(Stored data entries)

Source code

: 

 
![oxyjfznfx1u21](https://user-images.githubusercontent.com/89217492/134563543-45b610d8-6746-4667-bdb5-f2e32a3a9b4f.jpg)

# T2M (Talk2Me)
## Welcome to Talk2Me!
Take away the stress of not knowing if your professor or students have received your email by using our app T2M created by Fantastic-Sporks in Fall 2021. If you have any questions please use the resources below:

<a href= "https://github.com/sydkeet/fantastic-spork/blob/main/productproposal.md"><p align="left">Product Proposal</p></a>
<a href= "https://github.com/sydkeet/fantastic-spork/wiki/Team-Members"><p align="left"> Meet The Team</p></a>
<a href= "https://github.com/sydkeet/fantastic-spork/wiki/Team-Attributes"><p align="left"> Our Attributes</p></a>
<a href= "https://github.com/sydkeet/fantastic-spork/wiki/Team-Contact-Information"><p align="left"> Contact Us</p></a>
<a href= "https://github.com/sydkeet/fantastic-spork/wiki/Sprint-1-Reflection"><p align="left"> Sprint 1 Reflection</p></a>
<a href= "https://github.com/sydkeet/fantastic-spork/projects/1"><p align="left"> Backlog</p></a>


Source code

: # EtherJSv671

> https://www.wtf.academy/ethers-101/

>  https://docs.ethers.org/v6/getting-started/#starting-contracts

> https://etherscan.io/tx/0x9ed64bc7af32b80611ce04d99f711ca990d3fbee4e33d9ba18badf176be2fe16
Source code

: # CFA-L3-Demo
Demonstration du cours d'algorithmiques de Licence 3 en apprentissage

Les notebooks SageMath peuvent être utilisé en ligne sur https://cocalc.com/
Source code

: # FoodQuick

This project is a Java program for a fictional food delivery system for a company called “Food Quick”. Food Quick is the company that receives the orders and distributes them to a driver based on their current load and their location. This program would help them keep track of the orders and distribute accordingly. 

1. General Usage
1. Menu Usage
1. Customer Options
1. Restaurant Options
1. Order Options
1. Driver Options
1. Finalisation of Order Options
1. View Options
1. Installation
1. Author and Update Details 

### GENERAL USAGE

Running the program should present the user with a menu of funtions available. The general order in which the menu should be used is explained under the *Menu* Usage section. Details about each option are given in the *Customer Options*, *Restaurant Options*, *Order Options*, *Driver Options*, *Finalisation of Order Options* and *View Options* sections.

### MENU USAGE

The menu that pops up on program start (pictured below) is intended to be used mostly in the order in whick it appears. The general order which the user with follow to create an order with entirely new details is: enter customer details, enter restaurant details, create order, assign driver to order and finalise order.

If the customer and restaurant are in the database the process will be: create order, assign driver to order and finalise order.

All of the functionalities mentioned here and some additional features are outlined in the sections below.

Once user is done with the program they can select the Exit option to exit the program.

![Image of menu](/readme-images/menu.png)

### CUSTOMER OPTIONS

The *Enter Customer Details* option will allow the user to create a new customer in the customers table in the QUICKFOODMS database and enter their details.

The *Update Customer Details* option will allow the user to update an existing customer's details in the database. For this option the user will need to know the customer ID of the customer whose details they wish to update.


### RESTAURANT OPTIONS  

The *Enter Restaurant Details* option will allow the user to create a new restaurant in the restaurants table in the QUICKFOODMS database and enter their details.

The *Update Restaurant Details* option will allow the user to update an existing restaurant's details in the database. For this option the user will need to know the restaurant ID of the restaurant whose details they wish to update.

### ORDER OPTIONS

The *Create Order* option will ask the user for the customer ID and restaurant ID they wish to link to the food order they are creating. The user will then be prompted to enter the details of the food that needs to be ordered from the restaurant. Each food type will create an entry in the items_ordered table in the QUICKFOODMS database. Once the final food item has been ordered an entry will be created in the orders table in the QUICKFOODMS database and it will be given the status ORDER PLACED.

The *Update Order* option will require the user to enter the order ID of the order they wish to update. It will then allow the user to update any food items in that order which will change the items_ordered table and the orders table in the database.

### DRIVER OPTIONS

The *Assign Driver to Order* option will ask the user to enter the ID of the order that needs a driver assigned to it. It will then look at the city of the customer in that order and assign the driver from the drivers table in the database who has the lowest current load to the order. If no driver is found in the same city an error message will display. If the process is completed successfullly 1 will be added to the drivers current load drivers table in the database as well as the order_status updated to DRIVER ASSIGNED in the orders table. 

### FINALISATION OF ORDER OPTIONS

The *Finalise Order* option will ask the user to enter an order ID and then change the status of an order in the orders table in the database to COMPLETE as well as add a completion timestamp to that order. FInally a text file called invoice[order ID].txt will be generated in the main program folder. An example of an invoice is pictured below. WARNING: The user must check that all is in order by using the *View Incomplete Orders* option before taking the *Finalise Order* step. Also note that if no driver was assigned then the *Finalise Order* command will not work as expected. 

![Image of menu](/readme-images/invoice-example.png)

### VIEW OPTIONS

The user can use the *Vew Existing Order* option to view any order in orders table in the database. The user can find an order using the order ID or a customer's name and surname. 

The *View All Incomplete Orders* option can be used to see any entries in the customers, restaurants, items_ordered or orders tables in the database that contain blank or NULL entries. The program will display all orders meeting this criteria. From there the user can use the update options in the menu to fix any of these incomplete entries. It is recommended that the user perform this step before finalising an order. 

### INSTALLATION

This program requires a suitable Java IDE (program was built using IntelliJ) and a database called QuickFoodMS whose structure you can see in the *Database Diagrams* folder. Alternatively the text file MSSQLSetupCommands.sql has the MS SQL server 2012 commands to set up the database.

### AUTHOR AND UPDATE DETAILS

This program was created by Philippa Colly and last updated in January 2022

### Your instructions
Each line of the records above should be copied exactly.

### Exercise solution
Source code

: 

 
![oxyjfznfx1u21](https://user-images.githubusercontent.com/89217492/134563543-45b610d8-6746-4667-bdb5-f2e32a3a9b4f.jpg)

# T2M (Talk2Me)
## Welcome to Talk2Me!
Take away the stress of not knowing if your professor or students have received your email by using our app T2M created by Fantastic-Sporks in Fall 2021. If you have any questions please use the resources below:

<a href= "https://github.com/sydkeet/fantastic-spork/blob/main/productproposal.md"><p align="left">Product Proposal</p></a>
<a href= "https://github.com/sydkeet/fantastic-spork/wiki/Team-Members"><p align="left"> Meet The Team</p></a>
<a href= "https://github.com/sydkeet/fantastic-spork/wiki/Team-Attributes"><p align="left"> Our Attributes</p></a>
<a href= "https://github.com/sydkeet/fantastic-spork/wiki/Team-Contact-Information"><p align="left"> Contact Us</p></a>
<a href= "https://github.com/sydkeet/fantastic-spork/wiki/Sprint-1-Reflection"><p align="left"> Sprint 1 Reflection</p></a>
<a href= "https://github.com/sydkeet/fantastic-spork/projects/1"><p align="left"> Backlog</p></a>


Source code

: # EtherJSv671

> https://www.wtf.academy/ethers-101/

>  https://docs.ethers.org/v6/getting-started/#starting-contracts

> https://etherscan.io/tx/0x9ed64bc7af32b80611ce04d99f711ca990d3fbee4e33d9ba18badf176be2fe16
Source code

: # CFA-L3-Demo
Demonstration du cours d'algorithmiques de Licence 3 en apprentissage

Les notebooks SageMath peuvent être utilisé en ligne sur https://cocalc.com/
Source code

: # FoodQuick

This project is a Java program for a fictional food delivery system for a company called “Food Quick”. Food Quick is the company that receives the orders and distributes them to a driver based on their current load and their location. This program would help them keep track of the orders and distribute accordingly. 

1. General Usage
1. Menu Usage
1. Customer Options
1. Restaurant Options
1. Order Options
1. Driver Options
1. Finalisation of Order Options
1. View Options
1. Installation
1. Author and Update Details 

### GENERAL USAGE

Running the program should present the user with a menu of funtions available. The general order in which the menu should be used is explained under the *Menu* Usage section. Details about each option are given in the *Customer Options*, *Restaurant Options*, *Order Options*, *Driver Options*, *Finalisation of Order Options* and *View Options* sections.

### MENU USAGE

The menu that pops up on program start (pictured below) is intended to be used mostly in the order in whick it appears. The general order which the user with follow to create an order with entirely new details is: enter customer details, enter restaurant details, create order, assign driver to order and finalise order.

If the customer and restaurant are in the database the process will be: create order, assign driver to order and finalise order.

All of the functionalities mentioned here and some additional features are outlined in the sections below.

Once user is done with the program they can select the Exit option to exit the program.

![Image of menu](/readme-images/menu.png)

### CUSTOMER OPTIONS

The *Enter Customer Details* option will allow the user to create a new customer in the customers table in the QUICKFOODMS database and enter their details.

The *Update Customer Details* option will allow the user to update an existing customer's details in the database. For this option the user will need to know the customer ID of the customer whose details they wish to update.


### RESTAURANT OPTIONS  

The *Enter Restaurant Details* option will allow the user to create a new restaurant in the restaurants table in the QUICKFOODMS database and enter their details.

The *Update Restaurant Details* option will allow the user to update an existing restaurant's details in the database. For this option the user will need to know the restaurant ID of the restaurant whose details they wish to update.

### ORDER OPTIONS

The *Create Order* option will ask the user for the customer ID and restaurant ID they wish to link to the food order they are creating. The user will then be prompted to enter the details of the food that needs to be ordered from the restaurant. Each food type will create an entry in the items_ordered table in the QUICKFOODMS database. Once the final food item has been ordered an entry will be created in the orders table in the QUICKFOODMS database and it will be given the status ORDER PLACED.

The *Update Order* option will require the user to enter the order ID of the order they wish to update. It will then allow the user to update any food items in that order which will change the items_ordered table and the orders table in the database.

### DRIVER OPTIONS

The *Assign Driver to Order* option will ask the user to enter the ID of the order that needs a driver assigned to it. It will then look at the city of the customer in that order and assign the driver from the drivers table in the database who has the lowest current load to the order. If no driver is found in the same city an error message will display. If the process is completed successfullly 1 will be added to the drivers current load drivers table in the database as well as the order_status updated to DRIVER ASSIGNED in the orders table. 

### FINALISATION OF ORDER OPTIONS

The *Finalise Order* option will ask the user to enter an order ID and then change the status of an order in the orders table in the database to COMPLETE as well as add a completion timestamp to that order. FInally a text file called invoice[order ID].txt will be generated in the main program folder. An example of an invoice is pictured below. WARNING: The user must check that all is in order by using the *View Incomplete Orders* option before taking the *Finalise Order* step. Also note that if no driver was assigned then the *Finalise Order* command will not work as expected. 

![Image of menu](/readme-images/invoice-example.png)

### VIEW OPTIONS

The user can use the *Vew Existing Order* option to view any order in orders table in the database. The user can find an order using the order ID or a customer's name and surname. 

The *View All Incomplete Orders* option can be used to see any entries in the customers, restaurants, items_ordered or orders tables in the database that contain blank or NULL entries. The program will display all orders meeting this criteria. From there the user can use the update options in the menu to fix any of these incomplete entries. It is recommended that the user perform this step before finalising an order. 

### INSTALLATION

This program requires a suitable Java IDE (program was built using IntelliJ) and a database called QuickFoodMS whose structure you can see in the *Database Diagrams* folder. Alternatively the text file MSSQLSetupCommands.sql has the MS SQL server 2012 commands to set up the database.

### AUTHOR AND UPDATE DETAILS

This program was created by Philippa Colly and last updated in January 2022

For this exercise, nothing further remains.